# [Data for the task]
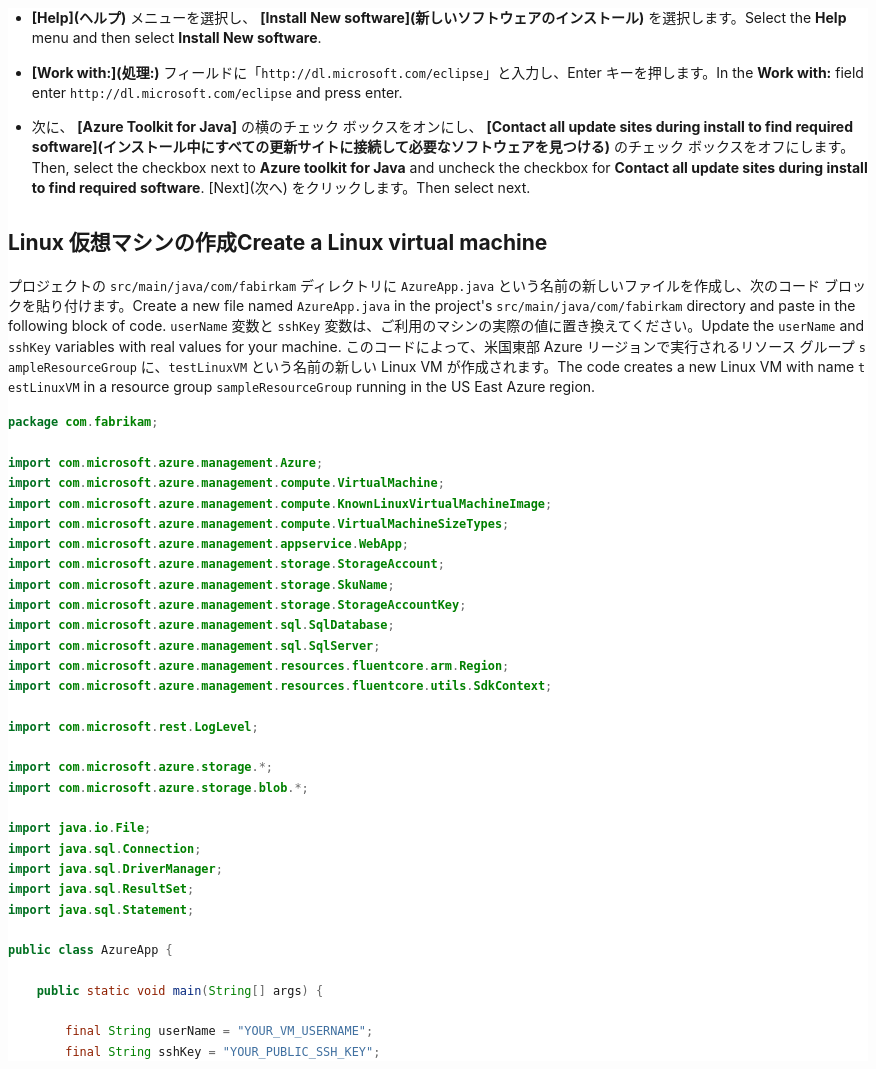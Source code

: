 - <span data-ttu-id="3efca-158">**[Help]\(ヘルプ\)** メニューを選択し、 **[Install New software]\(新しいソフトウェアのインストール\)** を選択します。</span><span class="sxs-lookup"><span data-stu-id="3efca-158">Select the **Help** menu and then select **Install New software**.</span></span>

- <span data-ttu-id="3efca-159">**[Work with:]\(処理:\)** フィールドに「`http://dl.microsoft.com/eclipse`」と入力し、Enter キーを押します。</span><span class="sxs-lookup"><span data-stu-id="3efca-159">In the **Work with:** field enter `http://dl.microsoft.com/eclipse` and press enter.</span></span>

- <span data-ttu-id="3efca-160">次に、 **[Azure Toolkit for Java]** の横のチェック ボックスをオンにし、 **[Contact all update sites during install to find required software]\(インストール中にすべての更新サイトに接続して必要なソフトウェアを見つける\)** のチェック ボックスをオフにします。</span><span class="sxs-lookup"><span data-stu-id="3efca-160">Then, select the checkbox next to **Azure toolkit for Java** and uncheck the checkbox for **Contact all update sites during install to find required software**.</span></span> <span data-ttu-id="3efca-161">[Next]\(次へ\) をクリックします。</span><span class="sxs-lookup"><span data-stu-id="3efca-161">Then select next.</span></span>

## <a name="create-a-linux-virtual-machine"></a><span data-ttu-id="3efca-162">Linux 仮想マシンの作成</span><span class="sxs-lookup"><span data-stu-id="3efca-162">Create a Linux virtual machine</span></span>

<span data-ttu-id="3efca-163">プロジェクトの `src/main/java/com/fabirkam` ディレクトリに `AzureApp.java` という名前の新しいファイルを作成し、次のコード ブロックを貼り付けます。</span><span class="sxs-lookup"><span data-stu-id="3efca-163">Create a new file named `AzureApp.java` in the project's `src/main/java/com/fabirkam` directory and paste in the following block of code.</span></span> <span data-ttu-id="3efca-164">`userName` 変数と `sshKey` 変数は、ご利用のマシンの実際の値に置き換えてください。</span><span class="sxs-lookup"><span data-stu-id="3efca-164">Update the `userName` and `sshKey` variables with real values for your machine.</span></span> <span data-ttu-id="3efca-165">このコードによって、米国東部 Azure リージョンで実行されるリソース グループ `sampleResourceGroup` に、`testLinuxVM` という名前の新しい Linux VM が作成されます。</span><span class="sxs-lookup"><span data-stu-id="3efca-165">The code creates a new Linux VM with name `testLinuxVM` in a resource group `sampleResourceGroup` running in the US East Azure region.</span></span>

```java
package com.fabrikam;

import com.microsoft.azure.management.Azure;
import com.microsoft.azure.management.compute.VirtualMachine;
import com.microsoft.azure.management.compute.KnownLinuxVirtualMachineImage;
import com.microsoft.azure.management.compute.VirtualMachineSizeTypes;
import com.microsoft.azure.management.appservice.WebApp;
import com.microsoft.azure.management.storage.StorageAccount;
import com.microsoft.azure.management.storage.SkuName;
import com.microsoft.azure.management.storage.StorageAccountKey;
import com.microsoft.azure.management.sql.SqlDatabase;
import com.microsoft.azure.management.sql.SqlServer;
import com.microsoft.azure.management.resources.fluentcore.arm.Region;
import com.microsoft.azure.management.resources.fluentcore.utils.SdkContext;

import com.microsoft.rest.LogLevel;

import com.microsoft.azure.storage.*;
import com.microsoft.azure.storage.blob.*;

import java.io.File;
import java.sql.Connection;
import java.sql.DriverManager;
import java.sql.ResultSet;
import java.sql.Statement;

public class AzureApp {

    public static void main(String[] args) {

        final String userName = "YOUR_VM_USERNAME";
        final String sshKey = "YOUR_PUBLIC_SSH_KEY";

```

# [Exercise prompt]
Scan the data above. Return every line with "String" in it.

# [Written response]
    public static void main(String[] args) {
        final String userName = "YOUR_VM_USERNAME";
        final String sshKey = "YOUR_PUBLIC_SSH_KEY";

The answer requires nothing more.